[RECORDS FOR THIS EXERCISE Boundary: Start]

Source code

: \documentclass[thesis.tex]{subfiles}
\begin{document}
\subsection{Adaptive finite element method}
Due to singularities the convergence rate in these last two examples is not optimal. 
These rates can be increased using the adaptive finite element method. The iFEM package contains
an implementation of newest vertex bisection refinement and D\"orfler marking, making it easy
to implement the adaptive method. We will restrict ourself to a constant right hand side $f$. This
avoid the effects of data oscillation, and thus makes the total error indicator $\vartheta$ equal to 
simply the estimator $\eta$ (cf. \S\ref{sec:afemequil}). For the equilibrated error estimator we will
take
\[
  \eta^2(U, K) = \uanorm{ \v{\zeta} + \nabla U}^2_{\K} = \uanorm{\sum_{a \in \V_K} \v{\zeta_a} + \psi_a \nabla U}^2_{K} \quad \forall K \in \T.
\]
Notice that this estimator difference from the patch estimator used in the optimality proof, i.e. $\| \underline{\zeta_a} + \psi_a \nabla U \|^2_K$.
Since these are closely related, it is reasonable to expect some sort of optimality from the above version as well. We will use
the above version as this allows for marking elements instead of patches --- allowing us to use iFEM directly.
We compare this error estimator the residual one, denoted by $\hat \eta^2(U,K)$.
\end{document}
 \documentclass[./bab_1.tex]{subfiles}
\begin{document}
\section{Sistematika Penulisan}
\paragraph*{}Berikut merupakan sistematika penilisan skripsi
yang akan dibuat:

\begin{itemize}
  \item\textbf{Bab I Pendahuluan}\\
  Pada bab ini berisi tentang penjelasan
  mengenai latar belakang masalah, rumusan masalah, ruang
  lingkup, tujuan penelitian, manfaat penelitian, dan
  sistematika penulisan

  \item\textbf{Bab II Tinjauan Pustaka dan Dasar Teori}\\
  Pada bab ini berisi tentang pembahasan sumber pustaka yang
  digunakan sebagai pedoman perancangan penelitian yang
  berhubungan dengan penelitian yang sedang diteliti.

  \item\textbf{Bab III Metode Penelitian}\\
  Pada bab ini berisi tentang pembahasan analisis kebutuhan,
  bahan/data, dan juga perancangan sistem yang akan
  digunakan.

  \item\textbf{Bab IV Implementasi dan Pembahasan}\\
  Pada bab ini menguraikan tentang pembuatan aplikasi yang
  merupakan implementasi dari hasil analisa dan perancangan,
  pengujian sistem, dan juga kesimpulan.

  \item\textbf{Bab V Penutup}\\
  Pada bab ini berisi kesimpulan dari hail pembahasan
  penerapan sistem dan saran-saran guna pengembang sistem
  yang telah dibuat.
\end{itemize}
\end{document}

[RECORDS FOR THIS EXERCISE Boundary: End]

# [WHAT YOU SHOULD DO]
Check each line above for the word "kesimpulan" and copy the ones that have it.

# [TASK SOLUTION]
  pengujian sistem, dan juga kesimpulan.
  Pada bab ini berisi kesimpulan dari hail pembahasan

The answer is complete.